[Start of section]
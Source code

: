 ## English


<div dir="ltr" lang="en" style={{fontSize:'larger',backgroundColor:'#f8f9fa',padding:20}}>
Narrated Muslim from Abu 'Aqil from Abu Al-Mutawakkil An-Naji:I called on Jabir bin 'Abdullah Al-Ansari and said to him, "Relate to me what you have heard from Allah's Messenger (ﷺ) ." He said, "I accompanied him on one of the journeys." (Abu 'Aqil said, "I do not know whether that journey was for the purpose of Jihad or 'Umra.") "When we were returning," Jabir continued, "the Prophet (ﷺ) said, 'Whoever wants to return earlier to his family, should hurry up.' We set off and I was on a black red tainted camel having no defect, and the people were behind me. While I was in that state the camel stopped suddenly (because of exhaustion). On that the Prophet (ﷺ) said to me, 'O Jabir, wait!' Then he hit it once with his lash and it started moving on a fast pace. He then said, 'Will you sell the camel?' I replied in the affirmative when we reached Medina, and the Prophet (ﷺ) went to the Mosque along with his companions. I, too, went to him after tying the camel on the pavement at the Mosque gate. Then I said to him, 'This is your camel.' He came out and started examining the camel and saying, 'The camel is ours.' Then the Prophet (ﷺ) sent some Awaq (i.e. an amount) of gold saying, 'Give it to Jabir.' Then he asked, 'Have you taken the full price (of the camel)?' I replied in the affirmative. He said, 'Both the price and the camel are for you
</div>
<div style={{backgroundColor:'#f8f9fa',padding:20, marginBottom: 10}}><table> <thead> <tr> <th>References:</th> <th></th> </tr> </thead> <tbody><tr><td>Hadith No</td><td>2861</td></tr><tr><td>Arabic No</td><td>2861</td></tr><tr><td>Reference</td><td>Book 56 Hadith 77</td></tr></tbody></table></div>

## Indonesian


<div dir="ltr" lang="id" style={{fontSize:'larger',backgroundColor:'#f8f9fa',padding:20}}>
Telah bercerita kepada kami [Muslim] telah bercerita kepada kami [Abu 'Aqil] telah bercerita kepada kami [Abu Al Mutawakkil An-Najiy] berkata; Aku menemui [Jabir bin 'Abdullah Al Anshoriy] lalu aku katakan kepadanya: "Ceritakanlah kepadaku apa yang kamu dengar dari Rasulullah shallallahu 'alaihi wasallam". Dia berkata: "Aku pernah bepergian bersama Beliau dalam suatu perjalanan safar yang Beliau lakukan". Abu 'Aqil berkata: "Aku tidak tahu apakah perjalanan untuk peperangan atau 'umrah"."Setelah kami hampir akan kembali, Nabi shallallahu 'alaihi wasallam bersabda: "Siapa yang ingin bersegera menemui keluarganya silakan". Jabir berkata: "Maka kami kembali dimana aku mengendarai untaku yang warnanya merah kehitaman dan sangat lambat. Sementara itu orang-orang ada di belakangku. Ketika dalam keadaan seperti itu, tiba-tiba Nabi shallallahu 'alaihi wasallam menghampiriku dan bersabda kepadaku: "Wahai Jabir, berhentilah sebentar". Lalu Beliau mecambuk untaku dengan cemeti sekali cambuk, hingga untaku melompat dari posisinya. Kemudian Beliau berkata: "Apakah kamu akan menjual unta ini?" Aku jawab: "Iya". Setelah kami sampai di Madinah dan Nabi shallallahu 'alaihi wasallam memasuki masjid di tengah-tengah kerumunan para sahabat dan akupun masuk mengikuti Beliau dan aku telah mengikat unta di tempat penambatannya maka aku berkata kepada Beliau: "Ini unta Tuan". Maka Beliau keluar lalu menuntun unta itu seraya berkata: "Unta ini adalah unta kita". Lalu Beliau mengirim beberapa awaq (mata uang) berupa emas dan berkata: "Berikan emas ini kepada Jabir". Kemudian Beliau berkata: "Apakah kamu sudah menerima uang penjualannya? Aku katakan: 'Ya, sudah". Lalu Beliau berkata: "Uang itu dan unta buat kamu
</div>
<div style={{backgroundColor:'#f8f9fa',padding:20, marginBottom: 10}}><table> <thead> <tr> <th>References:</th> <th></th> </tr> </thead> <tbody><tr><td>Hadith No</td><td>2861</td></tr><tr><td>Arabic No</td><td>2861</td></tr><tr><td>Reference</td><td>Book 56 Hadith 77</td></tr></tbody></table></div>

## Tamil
[End of section]
REQUIREMENT: A word-for-word copy of the full listing is required.

RESULT OF THIS EXERCISE:
Source code

: ## English


<div dir="ltr" lang="en" style={{fontSize:'larger',backgroundColor:'#f8f9fa',padding:20}}>
Narrated Muslim from Abu 'Aqil from Abu Al-Mutawakkil An-Naji:I called on Jabir bin 'Abdullah Al-Ansari and said to him, "Relate to me what you have heard from Allah's Messenger (ﷺ) ." He said, "I accompanied him on one of the journeys." (Abu 'Aqil said, "I do not know whether that journey was for the purpose of Jihad or 'Umra.") "When we were returning," Jabir continued, "the Prophet (ﷺ) said, 'Whoever wants to return earlier to his family, should hurry up.' We set off and I was on a black red tainted camel having no defect, and the people were behind me. While I was in that state the camel stopped suddenly (because of exhaustion). On that the Prophet (ﷺ) said to me, 'O Jabir, wait!' Then he hit it once with his lash and it started moving on a fast pace. He then said, 'Will you sell the camel?' I replied in the affirmative when we reached Medina, and the Prophet (ﷺ) went to the Mosque along with his companions. I, too, went to him after tying the camel on the pavement at the Mosque gate. Then I said to him, 'This is your camel.' He came out and started examining the camel and saying, 'The camel is ours.' Then the Prophet (ﷺ) sent some Awaq (i.e. an amount) of gold saying, 'Give it to Jabir.' Then he asked, 'Have you taken the full price (of the camel)?' I replied in the affirmative. He said, 'Both the price and the camel are for you
</div>
<div style={{backgroundColor:'#f8f9fa',padding:20, marginBottom: 10}}><table> <thead> <tr> <th>References:</th> <th></th> </tr> </thead> <tbody><tr><td>Hadith No</td><td>2861</td></tr><tr><td>Arabic No</td><td>2861</td></tr><tr><td>Reference</td><td>Book 56 Hadith 77</td></tr></tbody></table></div>

## Indonesian


<div dir="ltr" lang="id" style={{fontSize:'larger',backgroundColor:'#f8f9fa',padding:20}}>
Telah bercerita kepada kami [Muslim] telah bercerita kepada kami [Abu 'Aqil] telah bercerita kepada kami [Abu Al Mutawakkil An-Najiy] berkata; Aku menemui [Jabir bin 'Abdullah Al Anshoriy] lalu aku katakan kepadanya: "Ceritakanlah kepadaku apa yang kamu dengar dari Rasulullah shallallahu 'alaihi wasallam". Dia berkata: "Aku pernah bepergian bersama Beliau dalam suatu perjalanan safar yang Beliau lakukan". Abu 'Aqil berkata: "Aku tidak tahu apakah perjalanan untuk peperangan atau 'umrah"."Setelah kami hampir akan kembali, Nabi shallallahu 'alaihi wasallam bersabda: "Siapa yang ingin bersegera menemui keluarganya silakan". Jabir berkata: "Maka kami kembali dimana aku mengendarai untaku yang warnanya merah kehitaman dan sangat lambat. Sementara itu orang-orang ada di belakangku. Ketika dalam keadaan seperti itu, tiba-tiba Nabi shallallahu 'alaihi wasallam menghampiriku dan bersabda kepadaku: "Wahai Jabir, berhentilah sebentar". Lalu Beliau mecambuk untaku dengan cemeti sekali cambuk, hingga untaku melompat dari posisinya. Kemudian Beliau berkata: "Apakah kamu akan menjual unta ini?" Aku jawab: "Iya". Setelah kami sampai di Madinah dan Nabi shallallahu 'alaihi wasallam memasuki masjid di tengah-tengah kerumunan para sahabat dan akupun masuk mengikuti Beliau dan aku telah mengikat unta di tempat penambatannya maka aku berkata kepada Beliau: "Ini unta Tuan". Maka Beliau keluar lalu menuntun unta itu seraya berkata: "Unta ini adalah unta kita". Lalu Beliau mengirim beberapa awaq (mata uang) berupa emas dan berkata: "Berikan emas ini kepada Jabir". Kemudian Beliau berkata: "Apakah kamu sudah menerima uang penjualannya? Aku katakan: 'Ya, sudah". Lalu Beliau berkata: "Uang itu dan unta buat kamu
</div>
<div style={{backgroundColor:'#f8f9fa',padding:20, marginBottom: 10}}><table> <thead> <tr> <th>References:</th> <th></th> </tr> </thead> <tbody><tr><td>Hadith No</td><td>2861</td></tr><tr><td>Arabic No</td><td>2861</td></tr><tr><td>Reference</td><td>Book 56 Hadith 77</td></tr></tbody></table></div>

## Tamil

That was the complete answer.